L’arrivo di Fratti negli Stati Uniti  fu dovuto ad una circostanza casuale. Nel 1962, al Festival dei due Mondi di Spoleto, in scena c’era un suo dramma, l’atto unico “Suicidio”. L’opera tanto piacque a Lee Strasberg, regista ed autorità indiscussa nel teatro mondiale, che la volle portare all’Actor’s Studio, a New York. Fu un vero successo, in quel crogiolo di avanguardie teatrali. Da allora ne seguirono tanti altri di successi, fino ad oggi.  Fratti così ha affermato: "…Vivere in America mi ha insegnato ad essere più tollerante, più paziente, più oggettivo. Capisco meglio i problemi delle minoranze. ... Questa società americana, con tutti i suoi problemi e i suoi conflitti, è la società ideale per un drammaturgo". Negli States, dunque, una sequela di affermazioni per le sue opere, poi tradotte in venti lingue e rappresentate in seicento teatri in tutto il mondo. Dall'America all'Europa, dalla Russia al Giappone, dalla Cina al Brasile,  dalla Corea all'Australia. I suoi drammi hanno l’impronta dell’immediatezza della scrittura teatrale, asciutta e tagliente come la denuncia politica e sociale che egli vi trasfonde senza veli. Sono lo specchio del disagio profondo della società americana, ma anche del sogno americano che egli sa esprimere meglio d’ogni altro autore.

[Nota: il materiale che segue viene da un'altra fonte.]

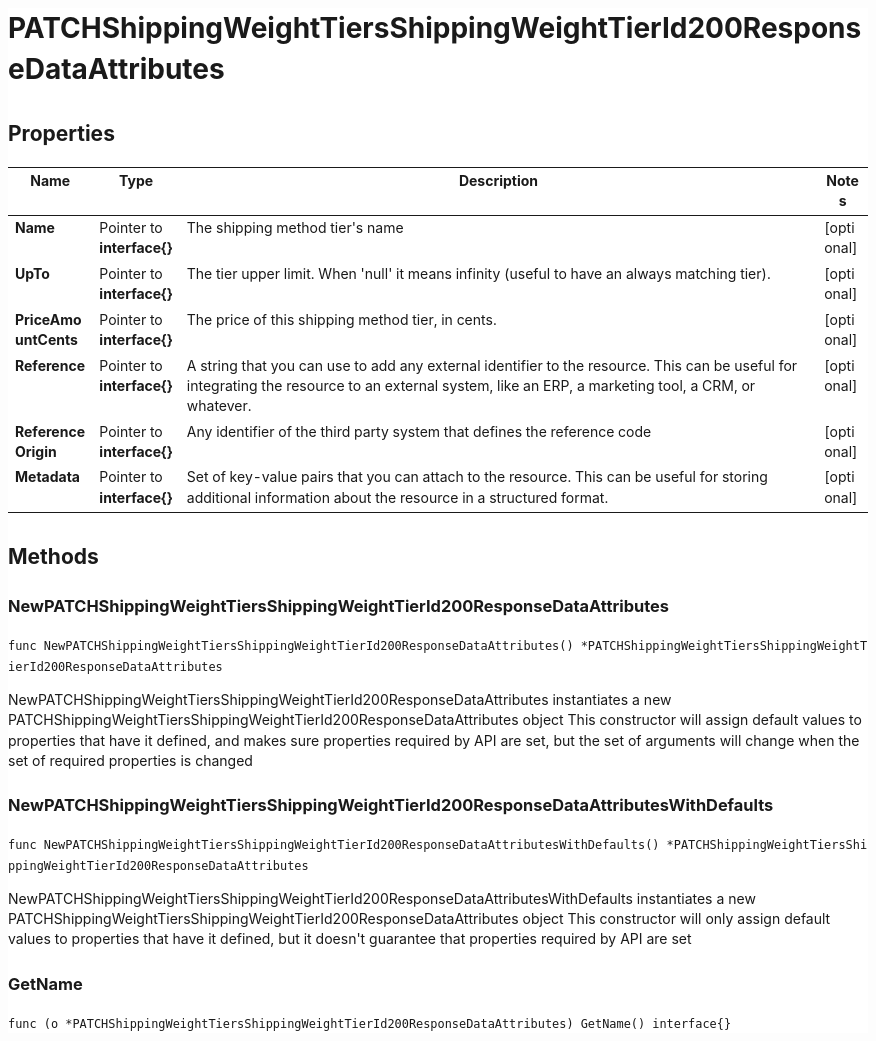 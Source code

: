 # PATCHShippingWeightTiersShippingWeightTierId200ResponseDataAttributes

## Properties

Name | Type | Description | Notes
------------ | ------------- | ------------- | -------------
**Name** | Pointer to **interface{}** | The shipping method tier&#39;s name | [optional] 
**UpTo** | Pointer to **interface{}** | The tier upper limit. When &#39;null&#39; it means infinity (useful to have an always matching tier). | [optional] 
**PriceAmountCents** | Pointer to **interface{}** | The price of this shipping method tier, in cents. | [optional] 
**Reference** | Pointer to **interface{}** | A string that you can use to add any external identifier to the resource. This can be useful for integrating the resource to an external system, like an ERP, a marketing tool, a CRM, or whatever. | [optional] 
**ReferenceOrigin** | Pointer to **interface{}** | Any identifier of the third party system that defines the reference code | [optional] 
**Metadata** | Pointer to **interface{}** | Set of key-value pairs that you can attach to the resource. This can be useful for storing additional information about the resource in a structured format. | [optional] 

## Methods

### NewPATCHShippingWeightTiersShippingWeightTierId200ResponseDataAttributes

`func NewPATCHShippingWeightTiersShippingWeightTierId200ResponseDataAttributes() *PATCHShippingWeightTiersShippingWeightTierId200ResponseDataAttributes`

NewPATCHShippingWeightTiersShippingWeightTierId200ResponseDataAttributes instantiates a new PATCHShippingWeightTiersShippingWeightTierId200ResponseDataAttributes object
This constructor will assign default values to properties that have it defined,
and makes sure properties required by API are set, but the set of arguments
will change when the set of required properties is changed

### NewPATCHShippingWeightTiersShippingWeightTierId200ResponseDataAttributesWithDefaults

`func NewPATCHShippingWeightTiersShippingWeightTierId200ResponseDataAttributesWithDefaults() *PATCHShippingWeightTiersShippingWeightTierId200ResponseDataAttributes`

NewPATCHShippingWeightTiersShippingWeightTierId200ResponseDataAttributesWithDefaults instantiates a new PATCHShippingWeightTiersShippingWeightTierId200ResponseDataAttributes object
This constructor will only assign default values to properties that have it defined,
but it doesn't guarantee that properties required by API are set

### GetName

`func (o *PATCHShippingWeightTiersShippingWeightTierId200ResponseDataAttributes) GetName() interface{}`
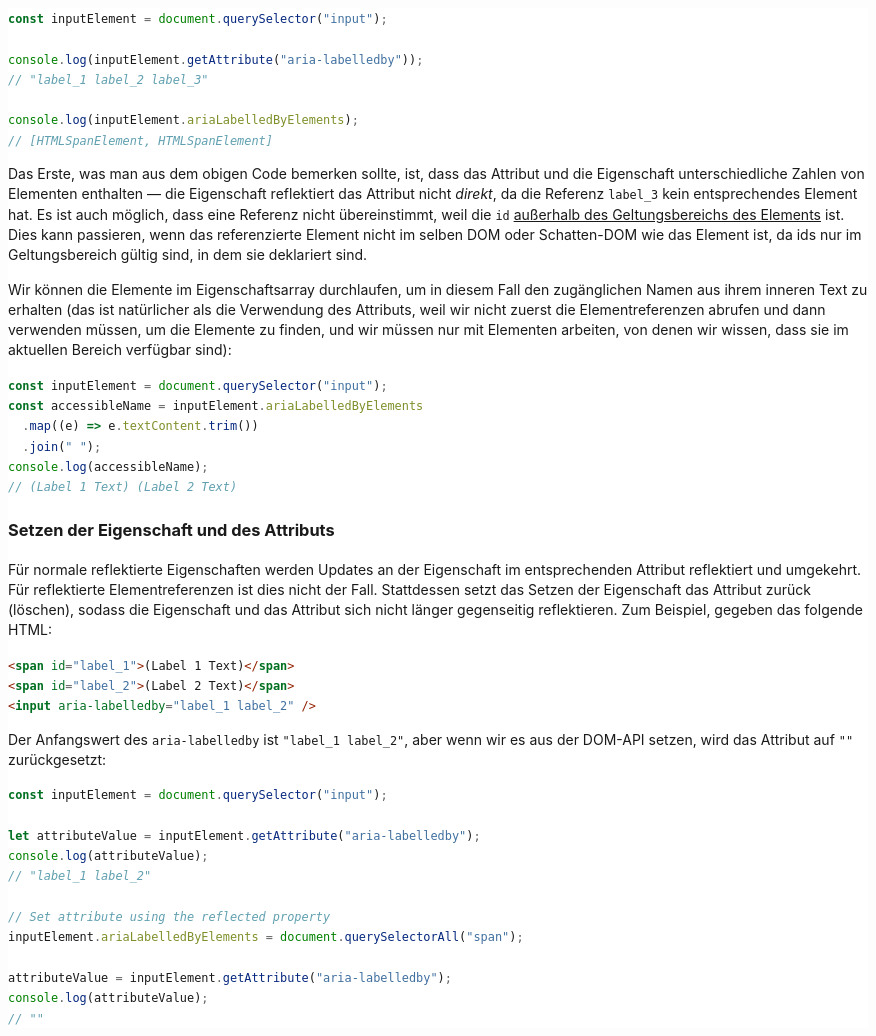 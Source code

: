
 ```js
const inputElement = document.querySelector("input");

console.log(inputElement.getAttribute("aria-labelledby"));
// "label_1 label_2 label_3"

console.log(inputElement.ariaLabelledByElements);
// [HTMLSpanElement, HTMLSpanElement]
```

Das Erste, was man aus dem obigen Code bemerken sollte, ist, dass das Attribut und die Eigenschaft unterschiedliche Zahlen von Elementen enthalten — die Eigenschaft reflektiert das Attribut nicht _direkt_, da die Referenz `label_3` kein entsprechendes Element hat.
Es ist auch möglich, dass eine Referenz nicht übereinstimmt, weil die `id` [außerhalb des Geltungsbereichs des Elements](#element-id-referenzbereich) ist.
Dies kann passieren, wenn das referenzierte Element nicht im selben DOM oder Schatten-DOM wie das Element ist, da ids nur im Geltungsbereich gültig sind, in dem sie deklariert sind.

Wir können die Elemente im Eigenschaftsarray durchlaufen, um in diesem Fall den zugänglichen Namen aus ihrem inneren Text zu erhalten (das ist natürlicher als die Verwendung des Attributs, weil wir nicht zuerst die Elementreferenzen abrufen und dann verwenden müssen, um die Elemente zu finden, und wir müssen nur mit Elementen arbeiten, von denen wir wissen, dass sie im aktuellen Bereich verfügbar sind):

```js
const inputElement = document.querySelector("input");
const accessibleName = inputElement.ariaLabelledByElements
  .map((e) => e.textContent.trim())
  .join(" ");
console.log(accessibleName);
// (Label 1 Text) (Label 2 Text)
```

### Setzen der Eigenschaft und des Attributs

Für normale reflektierte Eigenschaften werden Updates an der Eigenschaft im entsprechenden Attribut reflektiert und umgekehrt.
Für reflektierte Elementreferenzen ist dies nicht der Fall.
Stattdessen setzt das Setzen der Eigenschaft das Attribut zurück (löschen), sodass die Eigenschaft und das Attribut sich nicht länger gegenseitig reflektieren.
Zum Beispiel, gegeben das folgende HTML:

```html
<span id="label_1">(Label 1 Text)</span>
<span id="label_2">(Label 2 Text)</span>
<input aria-labelledby="label_1 label_2" />
```

Der Anfangswert des `aria-labelledby` ist `"label_1 label_2"`, aber wenn wir es aus der DOM-API setzen, wird das Attribut auf `""` zurückgesetzt:

```js
const inputElement = document.querySelector("input");

let attributeValue = inputElement.getAttribute("aria-labelledby");
console.log(attributeValue);
// "label_1 label_2"

// Set attribute using the reflected property
inputElement.ariaLabelledByElements = document.querySelectorAll("span");

attributeValue = inputElement.getAttribute("aria-labelledby");
console.log(attributeValue);
// ""
```
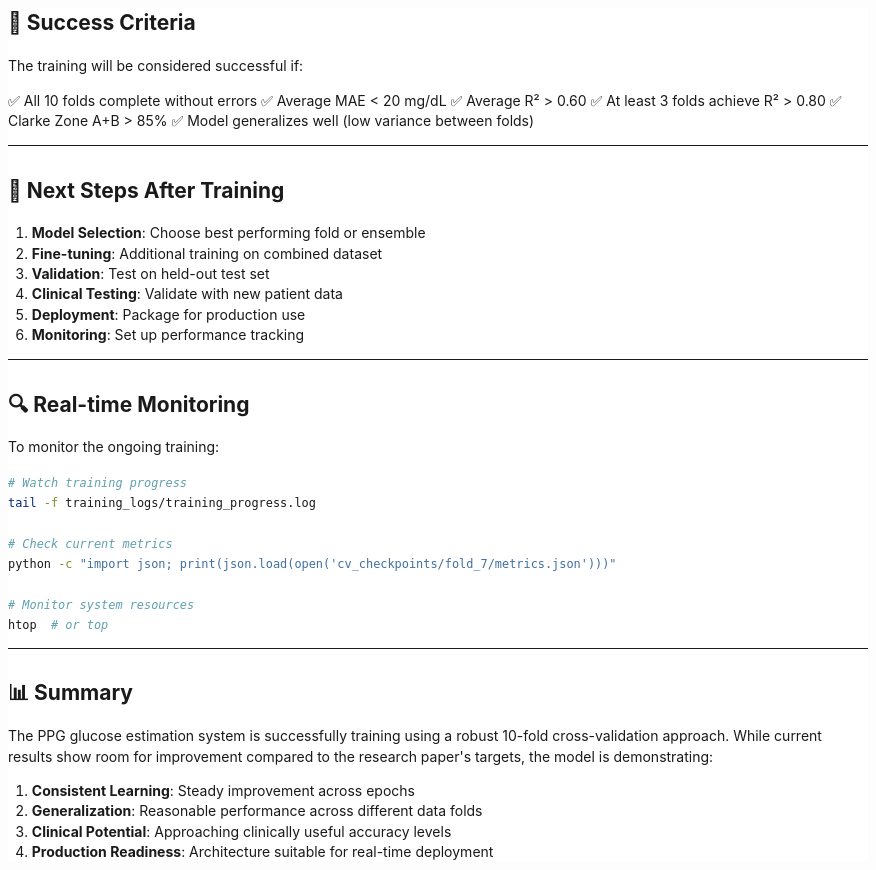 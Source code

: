 
## 🎯 Success Criteria

The training will be considered successful if:

✅ All 10 folds complete without errors
✅ Average MAE < 20 mg/dL
✅ Average R² > 0.60
✅ At least 3 folds achieve R² > 0.80
✅ Clarke Zone A+B > 85%
✅ Model generalizes well (low variance between folds)

---

## 📝 Next Steps After Training

1. **Model Selection**: Choose best performing fold or ensemble
2. **Fine-tuning**: Additional training on combined dataset
3. **Validation**: Test on held-out test set
4. **Clinical Testing**: Validate with new patient data
5. **Deployment**: Package for production use
6. **Monitoring**: Set up performance tracking

---

## 🔍 Real-time Monitoring

To monitor the ongoing training:

```bash
# Watch training progress
tail -f training_logs/training_progress.log

# Check current metrics
python -c "import json; print(json.load(open('cv_checkpoints/fold_7/metrics.json')))"

# Monitor system resources
htop  # or top
```

---

## 📊 Summary

The PPG glucose estimation system is successfully training using a robust 10-fold cross-validation approach. While current results show room for improvement compared to the research paper's targets, the model is demonstrating:

1. **Consistent Learning**: Steady improvement across epochs
2. **Generalization**: Reasonable performance across different data folds  
3. **Clinical Potential**: Approaching clinically useful accuracy levels
4. **Production Readiness**: Architecture suitable for real-time deployment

Alcune sue opere drammatiche, contro tutte le guerre dal Vietnam all’Iraq, non hanno risparmiato strali a Nixon, Kissinger, Reagan ed i due Bush, una condanna letteraria.  Brillanti, di Fratti, anche commedie e musical. "Nine", scritta nel 1981 e liberamente ispirata al capolavoro “8 e mezzo” di Fellini, è diventata un musical d’enorme successo di pubblico e critica, davvero un fenomeno teatrale con oltre duemila repliche. L’ultima versione, interpretata da Antonio Banderas, è rimasta in cartellone per anni al teatro “Eugene O' Neil”, a Broadway.  I riconoscimenti a Mario Fratti fanno un elenco lunghissimo. Cito per brevità il premio Selezione O’ Neil, il Richard Rogers, l’ Outer Critics, l’ Heritage and Culture, bel otto Drama Desk Awards e soprattutto la vittoria di sette Tony Award , che nel teatro sono quel che gli Oscar sono per il cinema.